Content starts

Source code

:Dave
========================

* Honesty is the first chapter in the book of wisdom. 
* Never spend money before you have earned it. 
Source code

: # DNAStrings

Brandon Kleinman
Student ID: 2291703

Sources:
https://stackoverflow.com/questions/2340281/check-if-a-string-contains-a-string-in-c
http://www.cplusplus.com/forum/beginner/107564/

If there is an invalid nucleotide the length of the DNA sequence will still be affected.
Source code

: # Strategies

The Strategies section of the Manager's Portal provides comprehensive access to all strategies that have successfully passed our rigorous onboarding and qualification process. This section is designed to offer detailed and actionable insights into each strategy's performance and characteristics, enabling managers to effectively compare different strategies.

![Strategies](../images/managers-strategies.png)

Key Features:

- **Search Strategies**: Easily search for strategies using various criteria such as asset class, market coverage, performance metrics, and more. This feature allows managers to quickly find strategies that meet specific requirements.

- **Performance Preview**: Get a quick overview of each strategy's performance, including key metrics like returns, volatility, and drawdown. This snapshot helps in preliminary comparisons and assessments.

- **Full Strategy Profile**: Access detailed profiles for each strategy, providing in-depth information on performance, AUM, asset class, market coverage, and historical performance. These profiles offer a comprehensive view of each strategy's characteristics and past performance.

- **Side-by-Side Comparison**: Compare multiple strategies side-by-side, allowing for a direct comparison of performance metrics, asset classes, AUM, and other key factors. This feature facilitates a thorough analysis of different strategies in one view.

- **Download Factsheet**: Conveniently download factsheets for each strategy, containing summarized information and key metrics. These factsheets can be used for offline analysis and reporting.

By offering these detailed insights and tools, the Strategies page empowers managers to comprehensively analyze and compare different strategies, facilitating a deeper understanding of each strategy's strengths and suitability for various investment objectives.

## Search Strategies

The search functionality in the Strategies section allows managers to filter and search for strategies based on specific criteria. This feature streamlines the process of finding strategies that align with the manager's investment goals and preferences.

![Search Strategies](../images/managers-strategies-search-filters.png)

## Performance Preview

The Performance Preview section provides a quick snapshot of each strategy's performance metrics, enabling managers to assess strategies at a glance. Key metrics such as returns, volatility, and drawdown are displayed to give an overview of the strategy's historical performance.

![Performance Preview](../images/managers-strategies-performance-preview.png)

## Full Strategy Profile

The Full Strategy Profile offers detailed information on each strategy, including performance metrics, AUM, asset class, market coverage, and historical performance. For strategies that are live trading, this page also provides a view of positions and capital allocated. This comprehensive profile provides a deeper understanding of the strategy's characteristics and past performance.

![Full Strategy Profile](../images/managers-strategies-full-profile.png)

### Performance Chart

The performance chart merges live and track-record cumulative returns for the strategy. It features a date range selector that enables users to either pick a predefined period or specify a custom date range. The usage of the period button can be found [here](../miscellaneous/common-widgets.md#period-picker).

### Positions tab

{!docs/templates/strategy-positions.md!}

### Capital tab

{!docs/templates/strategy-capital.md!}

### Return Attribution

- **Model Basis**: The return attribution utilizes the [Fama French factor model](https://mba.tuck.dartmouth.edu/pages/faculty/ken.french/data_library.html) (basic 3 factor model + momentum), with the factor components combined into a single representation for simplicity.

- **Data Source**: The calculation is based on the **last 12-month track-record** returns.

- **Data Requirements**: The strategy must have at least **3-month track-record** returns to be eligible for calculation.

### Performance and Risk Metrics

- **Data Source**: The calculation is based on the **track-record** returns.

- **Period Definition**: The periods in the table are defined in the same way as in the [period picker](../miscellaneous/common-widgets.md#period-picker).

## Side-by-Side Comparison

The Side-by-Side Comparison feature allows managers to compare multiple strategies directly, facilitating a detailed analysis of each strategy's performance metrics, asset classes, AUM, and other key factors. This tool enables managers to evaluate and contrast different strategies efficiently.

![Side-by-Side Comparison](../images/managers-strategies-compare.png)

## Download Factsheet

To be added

Content ends

ASSIGNED TASK
Could you work out how many lines in the material contain "calculation"? Reply with only that number.

TASK ANSWER
3